### DATA SUPPLIED:
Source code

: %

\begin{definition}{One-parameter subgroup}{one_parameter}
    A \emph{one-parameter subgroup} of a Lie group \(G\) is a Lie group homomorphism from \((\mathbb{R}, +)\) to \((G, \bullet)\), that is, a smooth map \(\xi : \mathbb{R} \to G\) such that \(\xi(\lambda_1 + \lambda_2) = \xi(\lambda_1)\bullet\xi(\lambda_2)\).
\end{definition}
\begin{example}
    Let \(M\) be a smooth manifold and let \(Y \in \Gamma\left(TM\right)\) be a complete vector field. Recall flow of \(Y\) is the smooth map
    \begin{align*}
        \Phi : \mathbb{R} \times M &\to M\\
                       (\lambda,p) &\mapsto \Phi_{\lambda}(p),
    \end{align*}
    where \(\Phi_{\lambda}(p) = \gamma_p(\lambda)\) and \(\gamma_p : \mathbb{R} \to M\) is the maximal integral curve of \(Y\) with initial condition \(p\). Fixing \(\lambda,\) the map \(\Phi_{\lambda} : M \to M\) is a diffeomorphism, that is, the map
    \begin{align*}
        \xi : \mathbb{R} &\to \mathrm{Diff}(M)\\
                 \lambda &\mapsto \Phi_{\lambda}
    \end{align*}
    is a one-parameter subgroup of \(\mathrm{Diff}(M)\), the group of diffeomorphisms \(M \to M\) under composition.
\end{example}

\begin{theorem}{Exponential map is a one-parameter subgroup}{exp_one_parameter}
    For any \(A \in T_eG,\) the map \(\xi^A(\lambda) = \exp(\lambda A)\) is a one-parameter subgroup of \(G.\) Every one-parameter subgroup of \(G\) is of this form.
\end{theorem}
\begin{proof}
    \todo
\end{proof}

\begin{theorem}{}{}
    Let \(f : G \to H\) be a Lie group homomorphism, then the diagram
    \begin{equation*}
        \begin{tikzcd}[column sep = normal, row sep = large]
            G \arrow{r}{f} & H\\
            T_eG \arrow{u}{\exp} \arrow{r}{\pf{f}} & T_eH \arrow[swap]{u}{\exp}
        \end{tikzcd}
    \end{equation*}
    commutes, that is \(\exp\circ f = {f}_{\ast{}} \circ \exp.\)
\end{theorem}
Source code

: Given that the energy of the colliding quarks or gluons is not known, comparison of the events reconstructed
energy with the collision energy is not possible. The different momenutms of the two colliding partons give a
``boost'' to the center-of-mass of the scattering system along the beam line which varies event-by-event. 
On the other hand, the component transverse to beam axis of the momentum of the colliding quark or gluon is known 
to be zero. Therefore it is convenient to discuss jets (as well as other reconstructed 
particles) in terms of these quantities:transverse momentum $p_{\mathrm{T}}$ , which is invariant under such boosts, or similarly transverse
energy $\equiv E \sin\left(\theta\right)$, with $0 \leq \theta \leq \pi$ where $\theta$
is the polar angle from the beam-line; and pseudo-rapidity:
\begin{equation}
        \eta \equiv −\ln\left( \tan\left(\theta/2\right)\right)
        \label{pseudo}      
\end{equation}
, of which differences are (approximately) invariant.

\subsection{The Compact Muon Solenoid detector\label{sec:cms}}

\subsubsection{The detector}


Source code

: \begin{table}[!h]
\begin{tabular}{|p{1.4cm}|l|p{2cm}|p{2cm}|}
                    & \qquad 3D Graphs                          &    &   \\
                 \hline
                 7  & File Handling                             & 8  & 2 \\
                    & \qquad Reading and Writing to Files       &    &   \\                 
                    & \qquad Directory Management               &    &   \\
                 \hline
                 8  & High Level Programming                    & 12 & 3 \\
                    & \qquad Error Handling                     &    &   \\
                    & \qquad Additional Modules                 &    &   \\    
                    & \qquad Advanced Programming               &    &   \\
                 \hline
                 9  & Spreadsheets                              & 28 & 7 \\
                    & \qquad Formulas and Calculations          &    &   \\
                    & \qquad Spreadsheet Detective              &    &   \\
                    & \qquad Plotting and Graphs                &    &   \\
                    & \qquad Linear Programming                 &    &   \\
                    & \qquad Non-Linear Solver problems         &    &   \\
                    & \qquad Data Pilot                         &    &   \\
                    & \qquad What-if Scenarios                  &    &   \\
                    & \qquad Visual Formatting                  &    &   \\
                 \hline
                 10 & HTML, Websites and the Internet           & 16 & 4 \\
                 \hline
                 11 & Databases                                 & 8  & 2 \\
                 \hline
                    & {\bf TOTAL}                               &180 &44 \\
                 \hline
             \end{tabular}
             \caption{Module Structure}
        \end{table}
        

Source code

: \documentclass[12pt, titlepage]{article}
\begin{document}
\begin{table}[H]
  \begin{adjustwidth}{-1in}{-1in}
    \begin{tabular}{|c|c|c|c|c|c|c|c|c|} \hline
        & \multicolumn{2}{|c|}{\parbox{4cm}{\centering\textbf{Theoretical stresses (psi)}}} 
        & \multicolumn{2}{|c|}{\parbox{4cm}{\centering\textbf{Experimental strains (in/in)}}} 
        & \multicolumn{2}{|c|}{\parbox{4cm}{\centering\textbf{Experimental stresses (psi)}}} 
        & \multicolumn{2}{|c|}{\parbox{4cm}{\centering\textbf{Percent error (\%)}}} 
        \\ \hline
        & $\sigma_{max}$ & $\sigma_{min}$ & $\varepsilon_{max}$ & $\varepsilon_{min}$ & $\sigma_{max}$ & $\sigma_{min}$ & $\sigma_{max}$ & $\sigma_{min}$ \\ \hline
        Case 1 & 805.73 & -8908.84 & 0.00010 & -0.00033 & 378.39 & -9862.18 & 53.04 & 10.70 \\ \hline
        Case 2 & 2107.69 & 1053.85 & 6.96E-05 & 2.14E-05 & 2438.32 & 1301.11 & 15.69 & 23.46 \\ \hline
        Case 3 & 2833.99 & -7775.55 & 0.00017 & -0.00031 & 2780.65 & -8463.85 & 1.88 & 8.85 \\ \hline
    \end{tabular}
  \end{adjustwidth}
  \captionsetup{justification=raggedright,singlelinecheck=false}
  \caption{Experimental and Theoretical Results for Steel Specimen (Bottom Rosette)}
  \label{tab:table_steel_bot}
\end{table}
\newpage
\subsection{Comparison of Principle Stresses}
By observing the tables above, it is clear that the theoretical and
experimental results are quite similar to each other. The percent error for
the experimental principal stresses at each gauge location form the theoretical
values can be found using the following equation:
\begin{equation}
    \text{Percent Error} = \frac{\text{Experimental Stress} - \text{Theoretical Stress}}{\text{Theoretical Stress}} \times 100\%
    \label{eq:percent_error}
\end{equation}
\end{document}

### WHAT IS REQUIRED:
Give again, word for word, every line from the one holding "Case 1 & 805.73" to the end of the data.

### WRITTEN ANSWER:
        Case 1 & 805.73 & -8908.84 & 0.00010 & -0.00033 & 378.39 & -9862.18 & 53.04 & 10.70 \\ \hline
        Case 2 & 2107.69 & 1053.85 & 6.96E-05 & 2.14E-05 & 2438.32 & 1301.11 & 15.69 & 23.46 \\ \hline
        Case 3 & 2833.99 & -7775.55 & 0.00017 & -0.00031 & 2780.65 & -8463.85 & 1.88 & 8.85 \\ \hline
    \end{tabular}
  \end{adjustwidth}
  \captionsetup{justification=raggedright,singlelinecheck=false}
  \caption{Experimental and Theoretical Results for Steel Specimen (Bottom Rosette)}
  \label{tab:table_steel_bot}
\end{table}
\newpage
\subsection{Comparison of Principle Stresses}
By observing the tables above, it is clear that the theoretical and
experimental results are quite similar to each other. The percent error for
the experimental principal stresses at each gauge location form the theoretical
values can be found using the following equation:
\begin{equation}
    \text{Percent Error} = \frac{\text{Experimental Stress} - \text{Theoretical Stress}}{\text{Theoretical Stress}} \times 100\%
    \label{eq:percent_error}
\end{equation}
\end{document}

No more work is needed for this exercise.